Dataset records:
▼

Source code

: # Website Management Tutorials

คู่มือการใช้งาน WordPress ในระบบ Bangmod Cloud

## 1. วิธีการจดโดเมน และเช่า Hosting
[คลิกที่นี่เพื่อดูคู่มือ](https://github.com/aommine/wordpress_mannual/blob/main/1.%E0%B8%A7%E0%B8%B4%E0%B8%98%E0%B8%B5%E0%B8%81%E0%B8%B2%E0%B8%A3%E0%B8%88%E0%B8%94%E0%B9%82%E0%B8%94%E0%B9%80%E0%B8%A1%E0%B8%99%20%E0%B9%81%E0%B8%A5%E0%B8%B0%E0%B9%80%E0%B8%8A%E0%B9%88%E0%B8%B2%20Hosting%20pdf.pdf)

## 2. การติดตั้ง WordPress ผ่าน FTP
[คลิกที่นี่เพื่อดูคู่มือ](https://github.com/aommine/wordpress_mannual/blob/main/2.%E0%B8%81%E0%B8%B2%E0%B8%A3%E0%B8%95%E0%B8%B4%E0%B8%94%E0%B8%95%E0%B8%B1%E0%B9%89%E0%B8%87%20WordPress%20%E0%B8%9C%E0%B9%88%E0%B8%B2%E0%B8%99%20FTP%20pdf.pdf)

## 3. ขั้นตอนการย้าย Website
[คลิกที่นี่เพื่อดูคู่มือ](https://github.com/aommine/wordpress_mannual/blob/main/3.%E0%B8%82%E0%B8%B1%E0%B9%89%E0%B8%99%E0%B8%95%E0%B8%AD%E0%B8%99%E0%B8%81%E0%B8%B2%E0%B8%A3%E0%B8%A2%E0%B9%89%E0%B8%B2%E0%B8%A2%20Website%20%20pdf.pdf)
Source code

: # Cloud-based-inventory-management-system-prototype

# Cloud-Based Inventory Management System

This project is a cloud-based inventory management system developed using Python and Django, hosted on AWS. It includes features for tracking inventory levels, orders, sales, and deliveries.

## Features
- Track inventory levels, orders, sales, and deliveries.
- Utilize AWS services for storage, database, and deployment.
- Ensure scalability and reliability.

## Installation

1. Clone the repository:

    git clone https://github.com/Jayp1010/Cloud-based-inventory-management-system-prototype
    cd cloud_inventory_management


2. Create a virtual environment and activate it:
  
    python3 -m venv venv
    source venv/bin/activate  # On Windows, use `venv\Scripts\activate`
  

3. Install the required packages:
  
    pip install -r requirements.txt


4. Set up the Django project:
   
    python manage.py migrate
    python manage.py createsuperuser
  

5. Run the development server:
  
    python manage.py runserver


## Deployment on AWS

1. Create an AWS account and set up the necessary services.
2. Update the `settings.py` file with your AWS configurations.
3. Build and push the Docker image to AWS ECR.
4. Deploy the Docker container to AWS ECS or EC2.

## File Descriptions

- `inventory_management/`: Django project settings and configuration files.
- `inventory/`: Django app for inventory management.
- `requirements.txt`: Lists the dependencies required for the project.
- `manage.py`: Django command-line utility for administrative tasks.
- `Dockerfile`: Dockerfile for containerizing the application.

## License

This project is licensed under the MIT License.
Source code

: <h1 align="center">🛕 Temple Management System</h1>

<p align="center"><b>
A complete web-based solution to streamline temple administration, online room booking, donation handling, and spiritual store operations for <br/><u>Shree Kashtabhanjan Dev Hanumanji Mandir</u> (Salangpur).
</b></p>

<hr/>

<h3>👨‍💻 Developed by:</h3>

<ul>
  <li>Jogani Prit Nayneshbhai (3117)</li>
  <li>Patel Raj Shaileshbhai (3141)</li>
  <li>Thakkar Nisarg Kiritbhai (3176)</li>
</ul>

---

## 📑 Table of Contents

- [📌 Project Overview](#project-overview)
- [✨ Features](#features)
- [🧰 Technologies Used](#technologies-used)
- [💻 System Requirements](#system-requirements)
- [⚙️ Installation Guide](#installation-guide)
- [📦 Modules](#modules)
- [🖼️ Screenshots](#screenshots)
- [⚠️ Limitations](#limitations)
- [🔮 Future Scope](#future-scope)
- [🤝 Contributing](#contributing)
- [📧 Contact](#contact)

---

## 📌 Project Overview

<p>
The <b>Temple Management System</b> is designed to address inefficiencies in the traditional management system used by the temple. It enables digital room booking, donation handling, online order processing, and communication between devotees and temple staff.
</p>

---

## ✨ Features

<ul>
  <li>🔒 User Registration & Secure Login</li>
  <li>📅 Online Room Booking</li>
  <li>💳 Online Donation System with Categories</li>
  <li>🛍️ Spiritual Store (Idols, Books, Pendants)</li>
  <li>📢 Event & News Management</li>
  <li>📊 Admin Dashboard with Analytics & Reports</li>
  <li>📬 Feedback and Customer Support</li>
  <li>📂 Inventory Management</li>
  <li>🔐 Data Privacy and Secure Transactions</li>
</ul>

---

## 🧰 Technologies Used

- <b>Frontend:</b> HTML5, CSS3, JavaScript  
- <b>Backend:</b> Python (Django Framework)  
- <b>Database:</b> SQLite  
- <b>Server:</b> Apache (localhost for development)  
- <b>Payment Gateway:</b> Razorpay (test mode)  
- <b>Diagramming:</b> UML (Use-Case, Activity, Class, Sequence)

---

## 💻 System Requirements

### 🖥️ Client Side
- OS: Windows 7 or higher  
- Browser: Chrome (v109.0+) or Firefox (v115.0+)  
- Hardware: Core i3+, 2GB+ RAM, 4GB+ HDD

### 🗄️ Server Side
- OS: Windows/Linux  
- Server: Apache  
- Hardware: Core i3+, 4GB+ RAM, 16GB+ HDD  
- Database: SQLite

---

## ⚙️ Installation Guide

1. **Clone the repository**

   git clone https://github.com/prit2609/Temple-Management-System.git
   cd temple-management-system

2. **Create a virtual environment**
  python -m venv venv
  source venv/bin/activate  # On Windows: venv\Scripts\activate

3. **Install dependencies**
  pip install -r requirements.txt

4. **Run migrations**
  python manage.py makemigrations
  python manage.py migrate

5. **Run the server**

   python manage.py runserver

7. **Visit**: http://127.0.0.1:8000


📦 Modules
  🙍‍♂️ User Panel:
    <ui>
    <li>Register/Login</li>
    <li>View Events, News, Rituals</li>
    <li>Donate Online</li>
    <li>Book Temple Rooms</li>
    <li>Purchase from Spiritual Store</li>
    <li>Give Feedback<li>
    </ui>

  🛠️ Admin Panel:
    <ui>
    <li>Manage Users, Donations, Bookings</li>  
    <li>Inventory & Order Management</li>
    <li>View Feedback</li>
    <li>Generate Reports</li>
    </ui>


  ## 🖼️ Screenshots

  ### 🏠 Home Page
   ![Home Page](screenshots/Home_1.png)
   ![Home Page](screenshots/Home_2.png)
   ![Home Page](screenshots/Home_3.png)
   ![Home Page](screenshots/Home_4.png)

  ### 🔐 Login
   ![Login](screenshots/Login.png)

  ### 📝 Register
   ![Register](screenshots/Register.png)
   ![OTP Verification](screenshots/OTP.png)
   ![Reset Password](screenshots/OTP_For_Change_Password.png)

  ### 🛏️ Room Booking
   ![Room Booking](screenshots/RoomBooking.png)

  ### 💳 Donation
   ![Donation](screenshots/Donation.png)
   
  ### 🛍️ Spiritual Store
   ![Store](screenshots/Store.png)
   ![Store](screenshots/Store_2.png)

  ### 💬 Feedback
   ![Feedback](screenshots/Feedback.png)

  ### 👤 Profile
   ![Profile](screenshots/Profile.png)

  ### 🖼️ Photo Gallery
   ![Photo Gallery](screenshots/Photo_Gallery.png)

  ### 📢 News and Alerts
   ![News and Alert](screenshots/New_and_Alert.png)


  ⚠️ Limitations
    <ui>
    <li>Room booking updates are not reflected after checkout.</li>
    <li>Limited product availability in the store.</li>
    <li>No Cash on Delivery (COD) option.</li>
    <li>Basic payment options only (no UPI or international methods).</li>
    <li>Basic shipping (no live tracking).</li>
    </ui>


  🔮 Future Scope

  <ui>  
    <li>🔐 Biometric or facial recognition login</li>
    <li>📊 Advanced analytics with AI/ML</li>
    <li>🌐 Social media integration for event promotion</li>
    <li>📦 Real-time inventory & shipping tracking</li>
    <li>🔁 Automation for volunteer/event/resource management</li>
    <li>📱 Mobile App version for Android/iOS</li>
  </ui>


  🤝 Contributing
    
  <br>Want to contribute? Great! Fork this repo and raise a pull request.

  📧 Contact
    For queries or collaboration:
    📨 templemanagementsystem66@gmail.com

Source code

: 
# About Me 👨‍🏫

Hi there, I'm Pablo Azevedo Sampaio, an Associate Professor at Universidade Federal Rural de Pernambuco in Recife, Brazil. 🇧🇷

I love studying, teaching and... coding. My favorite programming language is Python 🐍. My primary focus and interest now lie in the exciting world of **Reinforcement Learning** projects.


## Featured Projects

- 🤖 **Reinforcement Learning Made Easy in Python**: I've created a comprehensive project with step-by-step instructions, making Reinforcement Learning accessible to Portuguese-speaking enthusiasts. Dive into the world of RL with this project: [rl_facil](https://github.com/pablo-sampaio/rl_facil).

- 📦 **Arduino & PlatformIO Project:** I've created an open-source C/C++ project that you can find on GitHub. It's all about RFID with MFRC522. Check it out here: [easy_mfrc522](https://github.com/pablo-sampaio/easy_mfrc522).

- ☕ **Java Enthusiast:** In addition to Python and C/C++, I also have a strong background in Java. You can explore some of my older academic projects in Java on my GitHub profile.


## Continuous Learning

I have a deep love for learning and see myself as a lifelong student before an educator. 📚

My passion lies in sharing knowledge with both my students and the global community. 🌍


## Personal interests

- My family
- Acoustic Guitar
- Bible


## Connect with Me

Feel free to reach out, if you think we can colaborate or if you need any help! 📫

▲

• [WORK REQUIRED]
Above this instruction are the records; retype exactly the lines from the one containing "- [🤝 Contributing](#contributing)" up to and including the one containing "- <b>Database:</b> SQLite".

• [FINAL ANSWER]
- [🤝 Contributing](#contributing)
- [📧 Contact](#contact)

---

## 📌 Project Overview

<p>
The <b>Temple Management System</b> is designed to address inefficiencies in the traditional management system used by the temple. It enables digital room booking, donation handling, online order processing, and communication between devotees and temple staff.
</p>

---

## ✨ Features

<ul>
  <li>🔒 User Registration & Secure Login</li>
  <li>📅 Online Room Booking</li>
  <li>💳 Online Donation System with Categories</li>
  <li>🛍️ Spiritual Store (Idols, Books, Pendants)</li>
  <li>📢 Event & News Management</li>
  <li>📊 Admin Dashboard with Analytics & Reports</li>
  <li>📬 Feedback and Customer Support</li>
  <li>📂 Inventory Management</li>
  <li>🔐 Data Privacy and Secure Transactions</li>
</ul>

---

## 🧰 Technologies Used

- <b>Frontend:</b> HTML5, CSS3, JavaScript  
- <b>Backend:</b> Python (Django Framework)  
- <b>Database:</b> SQLite  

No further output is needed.